→ **Records shown**:

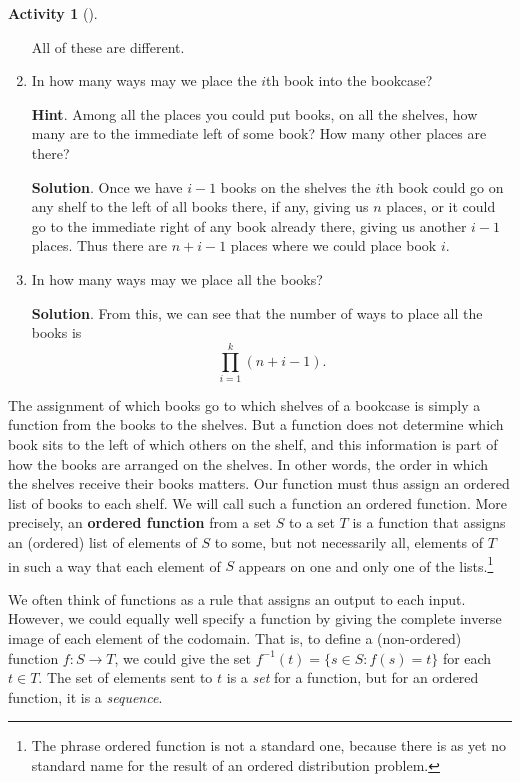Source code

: \documentclass[10pt,]{book}
\newcommand{\terminology}[1]{\textbf{#1}}
\theoremstyle{plain}
\theoremstyle{definition}
\theoremstyle{definition}
\theoremstyle{definition}
\newtheorem{activity}[project]{Activity}
\theoremstyle{definition}
\numberwithin{equation}{chapter}
\def\inv{^{-1}}
\def\st{:}
\begin{document}
\begin{activity}[]
\begin{enumerate}[font=\bfseries,label=(\alph*),ref=\alph*]
\hypertarget{p-740}{}%
All of these are different.%
\item\label{task-96} \hypertarget{p-741}{}%
In how many ways may we place the \(i\)th book into the bookcase?%
\par\smallskip%
\noindent\textbf{Hint}.\hypertarget{hint-58}{}\quad%
\hypertarget{p-742}{}%
Among all the places you could put books, on all the shelves, how many are to the immediate left of some book? How many other places are there?%
\par\smallskip%
\noindent\textbf{Solution}.\hypertarget{solution-68}{}\quad%
\hypertarget{p-743}{}%
Once we have \(i-1\) books on the shelves the \(i\)th book could go on any shelf to the left of all books there, if any, giving us \(n\) places, or it could go to the immediate right of any book already there, giving us another \(i-1\) places. Thus there are \(n+i-1\) places where we could place book  \(i\).%
\item\label{task-97} \hypertarget{p-744}{}%
In how many ways may we place all the books?%
\par\smallskip%
\noindent\textbf{Solution}.\hypertarget{solution-69}{}\quad%
\hypertarget{p-745}{}%
From this, we can see that the number of ways to place all the books is%
\begin{equation*}
\prod_{i=1}^k (n+i-1).
\end{equation*}
%
\end{enumerate}
\end{activity}
\hypertarget{p-746}{}%
The assignment of which books go to which shelves of a bookcase is simply a function from the books to the shelves. But a function does not determine which book sits to the left of which others on the shelf, and this information is part of how the books are arranged on the shelves. In other words, the order in which the shelves receive their books matters.  Our function must thus assign an ordered list of books to each shelf. We will call such a function an ordered function. More precisely, an \terminology{ordered function} from a set \(S\) to a set \(T\) is a function that assigns an (ordered) list of elements of \(S\) to some, but not necessarily all, elements of \(T\) in such a way that each element of \(S\) appears on one and only one of the lists.\footnote{The phrase ordered function is not a standard one, because there is as yet no standard name for the result of an ordered distribution problem.\label{fn-6}}%
\par
\hypertarget{p-747}{}%
We often think of functions as a rule that assigns an output to each input.  However, we could equally well specify a function by giving the complete inverse image of each element of the codomain.  That is, to define a (non-ordered) function \(f:S \to T\), we could give the set \(f\inv(t) = \{s \in S \st f(s) = t\}\) for each \(t \in T\).  The set of elements sent to \(t\) is a \emph{set} for a function, but for an ordered function, it is a \emph{sequence}.%
\end{document}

→ **Problem**: Could you reproduce the listing above exactly and drop every picture?

→ **Response to the exercise**:
Source code

: \documentclass[10pt,]{book}
\newcommand{\terminology}[1]{\textbf{#1}}
\theoremstyle{plain}
\theoremstyle{definition}
\theoremstyle{definition}
\theoremstyle{definition}
\newtheorem{activity}[project]{Activity}
\theoremstyle{definition}
\numberwithin{equation}{chapter}
\def\inv{^{-1}}
\def\st{:}
\begin{document}
\begin{activity}[]
\begin{enumerate}[font=\bfseries,label=(\alph*),ref=\alph*]
\hypertarget{p-740}{}%
All of these are different.%
\item\label{task-96} \hypertarget{p-741}{}%
In how many ways may we place the \(i\)th book into the bookcase?%
\par\smallskip%
\noindent\textbf{Hint}.\hypertarget{hint-58}{}\quad%
\hypertarget{p-742}{}%
Among all the places you could put books, on all the shelves, how many are to the immediate left of some book? How many other places are there?%
\par\smallskip%
\noindent\textbf{Solution}.\hypertarget{solution-68}{}\quad%
\hypertarget{p-743}{}%
Once we have \(i-1\) books on the shelves the \(i\)th book could go on any shelf to the left of all books there, if any, giving us \(n\) places, or it could go to the immediate right of any book already there, giving us another \(i-1\) places. Thus there are \(n+i-1\) places where we could place book  \(i\).%
\item\label{task-97} \hypertarget{p-744}{}%
In how many ways may we place all the books?%
\par\smallskip%
\noindent\textbf{Solution}.\hypertarget{solution-69}{}\quad%
\hypertarget{p-745}{}%
From this, we can see that the number of ways to place all the books is%
\begin{equation*}
\prod_{i=1}^k (n+i-1).
\end{equation*}
%
\end{enumerate}
\end{activity}
\hypertarget{p-746}{}%
The assignment of which books go to which shelves of a bookcase is simply a function from the books to the shelves. But a function does not determine which book sits to the left of which others on the shelf, and this information is part of how the books are arranged on the shelves. In other words, the order in which the shelves receive their books matters.  Our function must thus assign an ordered list of books to each shelf. We will call such a function an ordered function. More precisely, an \terminology{ordered function} from a set \(S\) to a set \(T\) is a function that assigns an (ordered) list of elements of \(S\) to some, but not necessarily all, elements of \(T\) in such a way that each element of \(S\) appears on one and only one of the lists.\footnote{The phrase ordered function is not a standard one, because there is as yet no standard name for the result of an ordered distribution problem.\label{fn-6}}%
\par
\hypertarget{p-747}{}%
We often think of functions as a rule that assigns an output to each input.  However, we could equally well specify a function by giving the complete inverse image of each element of the codomain.  That is, to define a (non-ordered) function \(f:S \to T\), we could give the set \(f\inv(t) = \{s \in S \st f(s) = t\}\) for each \(t \in T\).  The set of elements sent to \(t\) is a \emph{set} for a function, but for an ordered function, it is a \emph{sequence}.%
\end{document}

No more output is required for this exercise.